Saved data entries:
-*-

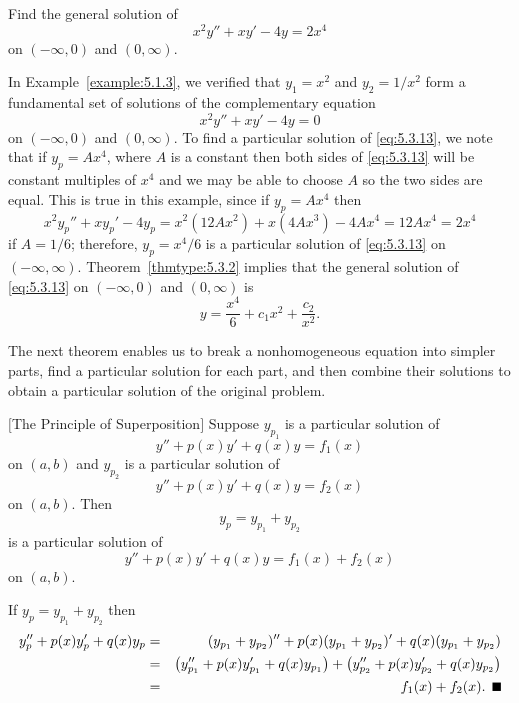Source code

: \begin{example}
  \label{example:5.3.3} \rm Find the general solution of
  \begin{equation}
    \label{eq:5.3.13}x^{2}y''+xy'-4y=2x^{4}
  \end{equation}
  on $(-\infty,0)$ and $(0,\infty)$.
\end{example}

\begin{examplesolution}
\solution In Example~\ref{example:5.1.3}, we verified that $y_{1}=x^{2}$ and $y_{2}=1/x^{2}$ form a
fundamental set of solutions of the complementary equation
\[
  x^{2}y''+xy'-4y=0
\]
on $(-\infty,0)$ and $(0,\infty)$. To find a particular solution of \eqref{eq:5.3.13}, we note that
if $y_{p}=Ax^{4}$, where $A$ is a constant then both sides of \eqref{eq:5.3.13} will be constant
multiples of $x^{4}$ and we may be able to choose $A$ so the two sides are equal. This is true in
this example, since if $y_{p}=Ax^{4}$ then
\[
  x^{2}y_{p}''+xy_{p}'-4y_{p}=x^{2}(12Ax^{2})+x(4Ax^{3})-4Ax^{4}=12Ax^{4}=2x^{4}
\]
if $A=1/6$; therefore, $y_{p}=x^{4}/6$ is a particular solution of \eqref{eq:5.3.13} on
$(-\infty,\infty)$. Theorem~\ref{thmtype:5.3.2} implies that the general solution of
\eqref{eq:5.3.13} on $(-\infty,0)$ and $(0,\infty)$ is
\[
  y=\frac{x^{4}}{6}+c_{1}x^{2}+\frac{c_{2}}{x^{2}}.
\]
\end{examplesolution}


\noindent
The next theorem enables us to break a nonhomogeneous equation into simpler parts, find a particular
solution for each part, and then combine their solutions to obtain a particular solution of the
original problem.

\begin{theorem}
  \color{blue}
  $[$The Principle of Superposition$]$ \label{thmtype:5.3.3} Suppose $y_{p_{1}}$ is a particular
  solution of
  \[
    y''+p(x)y'+q(x)y=f_{1}(x)
  \]
  on $(a,b)$ and $y_{p_{2}}$ is a particular solution of
  \[
    y''+p(x)y'+q(x)y=f_{2}(x)
  \]
  on $(a,b)$. Then
  \[
    y_{p}=y_{p_{1}}+y_{p_{2}}
  \]
  is a particular solution of
  \[
    y''+p(x)y'+q(x)y=f_{1}(x)+f_{2}(x)
  \]
  on $(a,b)$.
\end{theorem}

\proof If $y_{p}=y_{p_{1}}+y_{p_{2}}$ then
\begin{eqnarray*}
  y_{p}''+p(x)y_{p}'+q(x)y_{p} & = & (y_{p_{1}}+y_{p_{2}})''+p(x)(y_{p_{1}}+y_{p_{2}})'+q(x)(y_{p_{1}}+y_{p_{2}})                                \\
                               & = & \left(y_{p_{1}}''+p(x)y_{p_{1}}'+q(x)y_{p_{1}}\right)+\left(y_{p_{2}}''+p(x)y_{p_{2}}'+q(x)y_{p_{2}}\right) \\
                               & = & f_{1}(x)+f_{2}(x).\bbox
\end{eqnarray*}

-*-

- [The task]: Return the total of lines in these records that hold "solutions", without any other words.

- [Task answer]: 2